Despite these limitations the results show the importance of meeting others in recovery to experience the power of identification. Despite diagnoses of severe mental illness, often described in terms of an inability to interact with other people, the results illustrate the power of identification when meeting others with similar experiences. The participants described how PS means an end to isolation and becomes an arena for identification, normalization, connection and being important to others. Involvement in the PS group is related to time and recovery stage, and to how the participants in relation to peers pay attention to their own achievements and their recovery progress, also comparing their level of wellness with that of their peers. The findings are in line with those of other studies identifying phases of growing within supportive PS relationships (Coatsworth-Puspoky, Forchuk, and Ward-Griffin 2006; Davidson et al. 2006). This study agrees with studies that have revealed additional stages of growth within a peer organization and within society in general (Coatsworth-Puspoky, Forchuk, and Ward-Griffin 2006; Davidson et al. 2006). The results point to the need for opportunities to grow even further than becoming a professional peer.

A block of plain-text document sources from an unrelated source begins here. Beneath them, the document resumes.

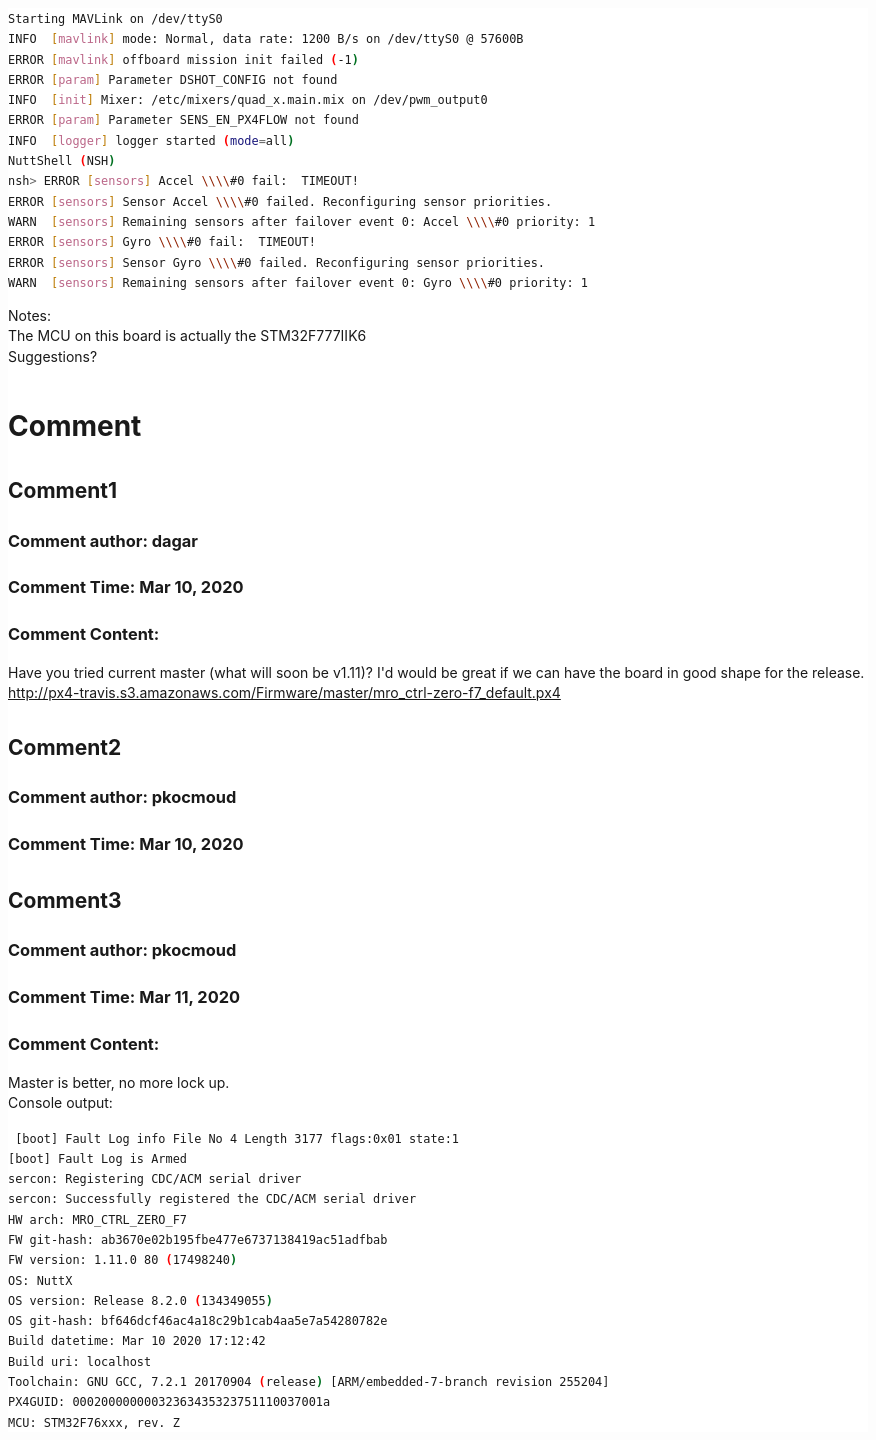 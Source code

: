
 ```bash     
Starting MAVLink on /dev/ttyS0        
INFO  [mavlink] mode: Normal, data rate: 1200 B/s on /dev/ttyS0 @ 57600B        
ERROR [mavlink] offboard mission init failed (-1)        
ERROR [param] Parameter DSHOT_CONFIG not found        
INFO  [init] Mixer: /etc/mixers/quad_x.main.mix on /dev/pwm_output0        
ERROR [param] Parameter SENS_EN_PX4FLOW not found        
INFO  [logger] logger started (mode=all)        
NuttShell (NSH)        
nsh> ERROR [sensors] Accel \\\\#0 fail:  TIMEOUT!        
ERROR [sensors] Sensor Accel \\\\#0 failed. Reconfiguring sensor priorities.        
WARN  [sensors] Remaining sensors after failover event 0: Accel \\\\#0 priority: 1        
ERROR [sensors] Gyro \\\\#0 fail:  TIMEOUT!        
ERROR [sensors] Sensor Gyro \\\\#0 failed. Reconfiguring sensor priorities.        
WARN  [sensors] Remaining sensors after failover event 0: Gyro \\\\#0 priority: 1        
```  
Notes:    
The MCU on this board is actually the STM32F777IIK6  
Suggestions?  

# Comment
## Comment1
### Comment author: dagar
### Comment Time: Mar 10, 2020
### Comment Content:   
Have you tried current master (what will soon be v1.11)? I'd would be great if we can have the board in good shape for the release.  
http://px4-travis.s3.amazonaws.com/Firmware/master/mro_ctrl-zero-f7_default.px4  

## Comment2
### Comment author: pkocmoud
### Comment Time: Mar 10, 2020
## Comment3
### Comment author: pkocmoud
### Comment Time: Mar 11, 2020
### Comment Content:   
Master is better, no more lock up.  
Console output:  
    
```bash     
 [boot] Fault Log info File No 4 Length 3177 flags:0x01 state:1        
[boot] Fault Log is Armed        
sercon: Registering CDC/ACM serial driver        
sercon: Successfully registered the CDC/ACM serial driver        
HW arch: MRO_CTRL_ZERO_F7        
FW git-hash: ab3670e02b195fbe477e6737138419ac51adfbab        
FW version: 1.11.0 80 (17498240)        
OS: NuttX        
OS version: Release 8.2.0 (134349055)        
OS git-hash: bf646dcf46ac4a18c29b1cab4aa5e7a54280782e        
Build datetime: Mar 10 2020 17:12:42        
Build uri: localhost        
Toolchain: GNU GCC, 7.2.1 20170904 (release) [ARM/embedded-7-branch revision 255204]        
PX4GUID: 00020000000032363435323751110037001a        
MCU: STM32F76xxx, rev. Z        
```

Some of the participants described an institutionalization of the PS group, due to the lack of alternatives in society, and related how the power of identification can in such cases diminish and in fact become detrimental to the recovery process. In Sweden and the other Scandinavian countries, there is an obvious need for a variety of PS organizations offering alternatives and contributions to traditional psychiatric hospitalization and social interventions. Peer support programmes have an important impact in facilitating people's recovery processes and provide a base for further growth and a possibility for people in recovery to participate in all aspects of community work, such as having a job. In a few places in Scandinavia there have recently been developments of engaging consumers in staff positions within psychiatric care. This does not necessarily mean that the same process of identification would be initiated as in consumer-run PS groups. Still, this may be the beginning of making use of PS in a broader sense, providing the positive impact on individuals' recovery found in this study and underlined by other studies (Corrigan et al. 2005; Davidson et al. 2006; Mowbray et al. 1997). People who have experienced, endured and recovered from mental illness seem to be able to give useful support, hope and concrete advice to others facing similar conditions.